Di recente il presidente Trump ha annunciato di voler imporre un dazio punitivo del 100 percento sulle importazioni dalla Cina, mandando i mercati nuovamente in subbuglio. A un’osservazione più attenta, però, ci sono diverse ragioni per ritenere che anche stavolta questa minaccia non verrà tradotta in realtà. Le relazioni commerciali tra gli USA e la Cina dovrebbero rimanere ancora tese, ma in ultima analisi un’escalation non giova a nessuno.
In passato Donald Trump ha spesso usato la tattica di chiedere il massimo per poi fare delle concessioni e far passare il «deal» come un successo. Nel contenzioso commerciale, però, la Cina ha un importante asso nella manica, forse addirittura l’«asso di picche», ovvero la carta più forte nel mazzo: il sostanziale controllo della Cina sulle esportazioni di terre rare, che hanno un’importanza decisiva per numerose industrie del futuro e ad alta tecnologia negli USA. Se Washington dovesse fare ricorso a misure drastiche, Pechino potrebbe adottare contromisure che penalizzerebbero significativamente alcuni settori chiave degli USA. La Cina ha già dimostrato la propria capacità di fare un uso strategico e deciso del suo potere.
Inoltre, ulteriori dazi sui beni di consumo cinesi assesterebbero un duro colpo al commercio al dettaglio negli USA alla vigilia di festività importanti come il Giorno del ringraziamento e Natale.

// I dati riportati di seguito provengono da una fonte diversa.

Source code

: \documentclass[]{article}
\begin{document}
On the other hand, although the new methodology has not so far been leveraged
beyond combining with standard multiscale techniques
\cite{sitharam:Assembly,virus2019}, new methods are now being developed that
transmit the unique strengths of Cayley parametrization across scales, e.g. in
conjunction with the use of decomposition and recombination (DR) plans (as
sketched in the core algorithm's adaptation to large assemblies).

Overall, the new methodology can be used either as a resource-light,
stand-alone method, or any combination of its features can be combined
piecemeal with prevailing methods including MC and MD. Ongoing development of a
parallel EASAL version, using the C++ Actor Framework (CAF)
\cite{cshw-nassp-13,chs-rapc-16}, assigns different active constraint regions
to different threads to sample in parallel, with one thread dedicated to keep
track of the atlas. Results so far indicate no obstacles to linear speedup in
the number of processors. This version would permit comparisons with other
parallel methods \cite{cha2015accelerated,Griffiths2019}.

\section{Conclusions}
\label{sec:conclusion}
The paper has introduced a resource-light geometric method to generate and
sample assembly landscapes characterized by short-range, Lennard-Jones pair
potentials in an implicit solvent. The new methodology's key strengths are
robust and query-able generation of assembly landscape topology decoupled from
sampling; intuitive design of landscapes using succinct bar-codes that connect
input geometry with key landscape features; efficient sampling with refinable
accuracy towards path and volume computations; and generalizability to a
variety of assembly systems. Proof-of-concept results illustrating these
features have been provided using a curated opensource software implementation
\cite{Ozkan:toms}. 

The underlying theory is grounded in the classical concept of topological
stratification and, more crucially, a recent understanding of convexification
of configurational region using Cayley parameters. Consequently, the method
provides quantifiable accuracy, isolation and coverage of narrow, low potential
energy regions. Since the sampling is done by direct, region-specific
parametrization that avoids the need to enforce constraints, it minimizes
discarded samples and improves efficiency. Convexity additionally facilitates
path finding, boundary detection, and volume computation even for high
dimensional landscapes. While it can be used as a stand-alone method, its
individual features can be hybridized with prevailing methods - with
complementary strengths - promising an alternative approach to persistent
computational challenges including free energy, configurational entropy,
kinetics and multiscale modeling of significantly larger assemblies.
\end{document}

Le conseguenze potrebbero includere difficoltà nelle forniture e aumenti dei prezzi, con ripercussioni negative sul potere d’acquisto e sui consumi degli americani. A livello politico, questi effetti sarebbero difficili da far digerire e potrebbero indebolire la posizione di Trump, anche considerando che il mercato del lavoro statunitense e i consumi sono già sotto pressione.
La nostra conclusione? Le attuali ondate di volatilità sono spiacevoli per gli investitori e le investitrici, ma offrono anche delle opportunità. Durante il secondo mandato di Trump, queste battute d’arresto dei corsi si sono sempre rivelate delle occasioni di acquisto. Nel complesso, quindi, appare più probabile che la situazione torni a stabilizzarsi dopo una breve fase di incertezza e gli investitori dovrebbero acquistare selettivamente, perché l’asso più importante nel mazzo rimane il controllo cinese sulle terre rare.
Si sa poi che fra i due litiganti il terzo gode, e in questo caso il terzo è l’oro. Oltre alle incertezze economiche e geopolitiche, il forte rialzo del prezzo dell’oro riflette anche i crescenti timori degli investitori per la stabilità dell’attuale politica fiscale e monetaria. Economie come gli USA, il Regno Unito, la Francia e il Giappone presentano tutte alti livelli di indebitamento e deficit, mentre le sfide demografiche attirano sempre di più l’attenzione degli investitori, l’inflazione non è del tutto sotto controllo e appare evidente che manchino la volontà e il capitale politico per applicare efficacemente misure di risanamento dei bilanci.
Finché i decisori di questi paesi non saranno pronti ad affrontare seriamente queste sfide, i prezzi dell’oro potranno continuare a salire. Naturalmente anche qui sono possibili battute d’arresto, ma dovrebbero essere limitate e di breve durata. A nostro avviso, dunque, l’oro rimane una valida integrazione per i portafogli azionari. E per gli investitori con un’elevata tolleranza al rischio sono interessanti anche le azioni delle società di estrazione aurifera. I gestori delle miniere traggono beneficio dai prezzi elevati della materia prima e dai costi relativamente bassi in virtù dei prezzi contenuti dell’energia.